DATASET:

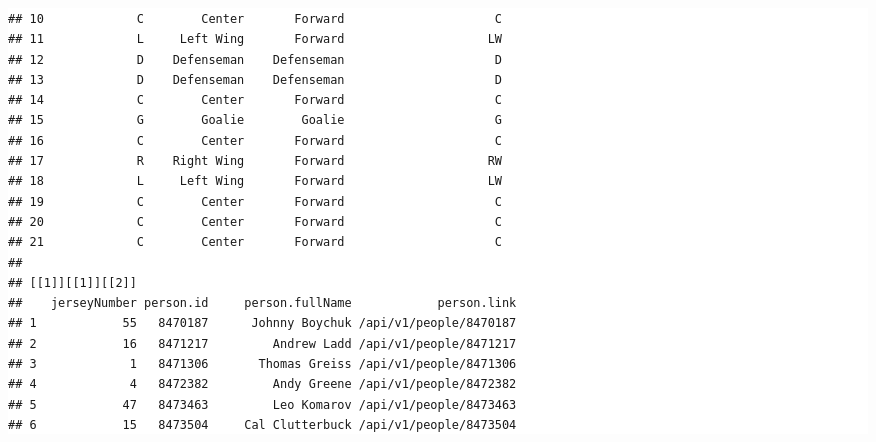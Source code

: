     ## 10             C        Center       Forward                     C
    ## 11             L     Left Wing       Forward                    LW
    ## 12             D    Defenseman    Defenseman                     D
    ## 13             D    Defenseman    Defenseman                     D
    ## 14             C        Center       Forward                     C
    ## 15             G        Goalie        Goalie                     G
    ## 16             C        Center       Forward                     C
    ## 17             R    Right Wing       Forward                    RW
    ## 18             L     Left Wing       Forward                    LW
    ## 19             C        Center       Forward                     C
    ## 20             C        Center       Forward                     C
    ## 21             C        Center       Forward                     C
    ## 
    ## [[1]][[1]][[2]]
    ##    jerseyNumber person.id     person.fullName            person.link
    ## 1            55   8470187      Johnny Boychuk /api/v1/people/8470187
    ## 2            16   8471217         Andrew Ladd /api/v1/people/8471217
    ## 3             1   8471306       Thomas Greiss /api/v1/people/8471306
    ## 4             4   8472382         Andy Greene /api/v1/people/8472382
    ## 5            47   8473463         Leo Komarov /api/v1/people/8473463
    ## 6            15   8473504     Cal Clutterbuck /api/v1/people/8473504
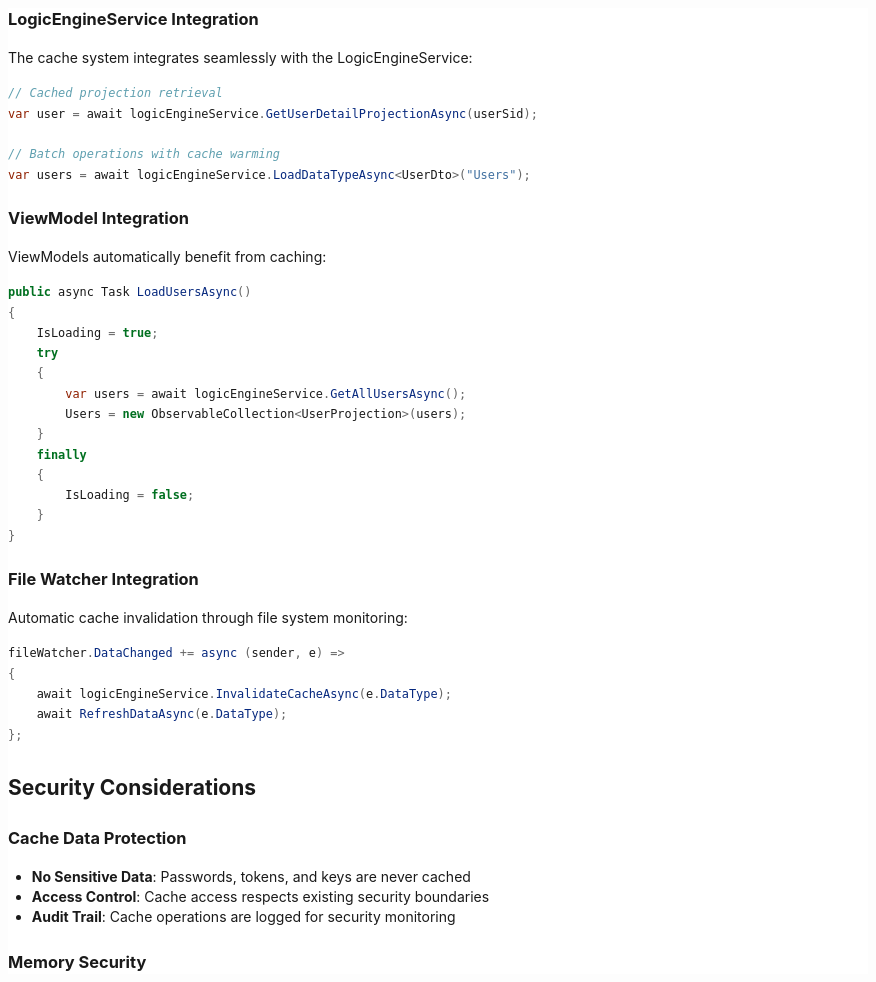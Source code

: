 ### LogicEngineService Integration

The cache system integrates seamlessly with the LogicEngineService:

```csharp
// Cached projection retrieval
var user = await logicEngineService.GetUserDetailProjectionAsync(userSid);

// Batch operations with cache warming
var users = await logicEngineService.LoadDataTypeAsync<UserDto>("Users");
```

### ViewModel Integration

ViewModels automatically benefit from caching:

```csharp
public async Task LoadUsersAsync()
{
    IsLoading = true;
    try
    {
        var users = await logicEngineService.GetAllUsersAsync();
        Users = new ObservableCollection<UserProjection>(users);
    }
    finally
    {
        IsLoading = false;
    }
}
```

### File Watcher Integration

Automatic cache invalidation through file system monitoring:

```csharp
fileWatcher.DataChanged += async (sender, e) =>
{
    await logicEngineService.InvalidateCacheAsync(e.DataType);
    await RefreshDataAsync(e.DataType);
};
```

## Security Considerations

### Cache Data Protection

- **No Sensitive Data**: Passwords, tokens, and keys are never cached
- **Access Control**: Cache access respects existing security boundaries
- **Audit Trail**: Cache operations are logged for security monitoring

### Memory Security
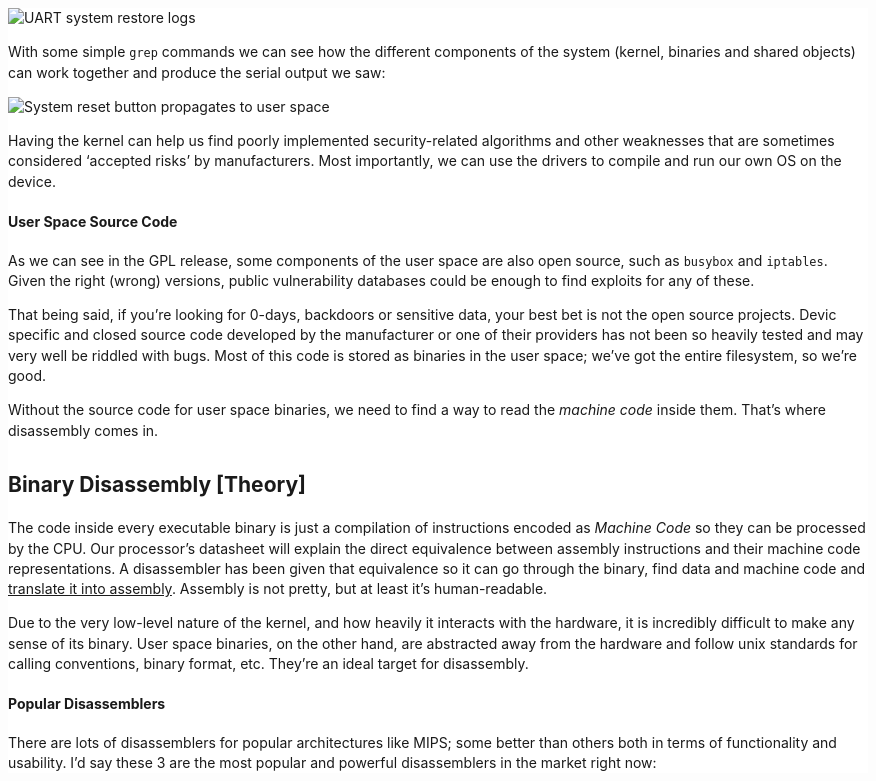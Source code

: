 ![UART system restore logs](http://i.imgur.com/u8ZMr4Q.png)

With some simple `grep` commands we can see how the different components
of the system (kernel, binaries and shared objects) can work together
and produce the serial output we saw:

![System reset button propagates to user
space](http://i.imgur.com/ASQBsR6.png)

Having the kernel can help us find poorly implemented security-related
algorithms and other weaknesses that are sometimes considered ‘accepted
risks’ by manufacturers. Most importantly, we can use the drivers to
compile and run our own OS on the device.

#### User Space Source Code

As we can see in the GPL release, some components of the user space are
also open source, such as `busybox` and `iptables`. Given the right
(wrong) versions, public vulnerability databases could be enough to find
exploits for any of these.

That being said, if you’re looking for 0-days, backdoors or sensitive
data, your best bet is not the open source projects. Devic specific and
closed source code developed by the manufacturer or one of their
providers has not been so heavily tested and may very well be riddled
with bugs. Most of this code is stored as binaries in the user space;
we’ve got the entire filesystem, so we’re good.

Without the source code for user space binaries, we need to find a way
to read the *machine code* inside them. That’s where disassembly comes
in.

Binary Disassembly \[Theory\]
-----------------------------

The code inside every executable binary is just a compilation of
instructions encoded as *Machine Code* so they can be processed by the
CPU. Our processor’s datasheet will explain the direct equivalence
between assembly instructions and their machine code representations. A
disassembler has been given that equivalence so it can go through the
binary, find data and machine code and [translate it into
assembly](https://www.youtube.com/watch?v=2_bJ6Ei6zWo). Assembly is not
pretty, but at least it’s human-readable.

Due to the very low-level nature of the kernel, and how heavily it
interacts with the hardware, it is incredibly difficult to make any
sense of its binary. User space binaries, on the other hand, are
abstracted away from the hardware and follow unix standards for calling
conventions, binary format, etc. They’re an ideal target for
disassembly.

#### Popular Disassemblers

There are lots of disassemblers for popular architectures like MIPS;
some better than others both in terms of functionality and usability.
I’d say these 3 are the most popular and powerful disassemblers in the
market right now:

AIM OF THE TASK: Would you copy every line from the listing above that has the string "imgur" in it?

TASK RESPONSE:
: ![UART system restore logs](http://i.imgur.com/u8ZMr4Q.png)
space](http://i.imgur.com/ASQBsR6.png)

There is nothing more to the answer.